[Your objective] Every record is to be returned as written, with no omissions.

[Raw data]

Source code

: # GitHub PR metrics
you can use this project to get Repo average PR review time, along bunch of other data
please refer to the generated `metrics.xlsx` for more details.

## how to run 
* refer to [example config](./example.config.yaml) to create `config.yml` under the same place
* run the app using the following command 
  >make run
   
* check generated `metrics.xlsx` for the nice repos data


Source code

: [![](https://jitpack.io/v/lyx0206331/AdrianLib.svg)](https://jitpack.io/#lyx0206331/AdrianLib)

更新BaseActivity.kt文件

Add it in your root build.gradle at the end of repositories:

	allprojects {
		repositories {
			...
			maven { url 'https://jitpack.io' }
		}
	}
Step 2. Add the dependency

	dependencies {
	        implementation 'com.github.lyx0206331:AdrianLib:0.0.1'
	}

[Solution for this exercise]
Source code

: # GitHub PR metrics
you can use this project to get Repo average PR review time, along bunch of other data
please refer to the generated `metrics.xlsx` for more details.

## how to run 
* refer to [example config](./example.config.yaml) to create `config.yml` under the same place
* run the app using the following command 
  >make run
   
* check generated `metrics.xlsx` for the nice repos data


Source code

: [![](https://jitpack.io/v/lyx0206331/AdrianLib.svg)](https://jitpack.io/#lyx0206331/AdrianLib)

更新BaseActivity.kt文件

Add it in your root build.gradle at the end of repositories:

	allprojects {
		repositories {
			...
			maven { url 'https://jitpack.io' }
		}
	}
Step 2. Add the dependency

	dependencies {
	        implementation 'com.github.lyx0206331:AdrianLib:0.0.1'
	}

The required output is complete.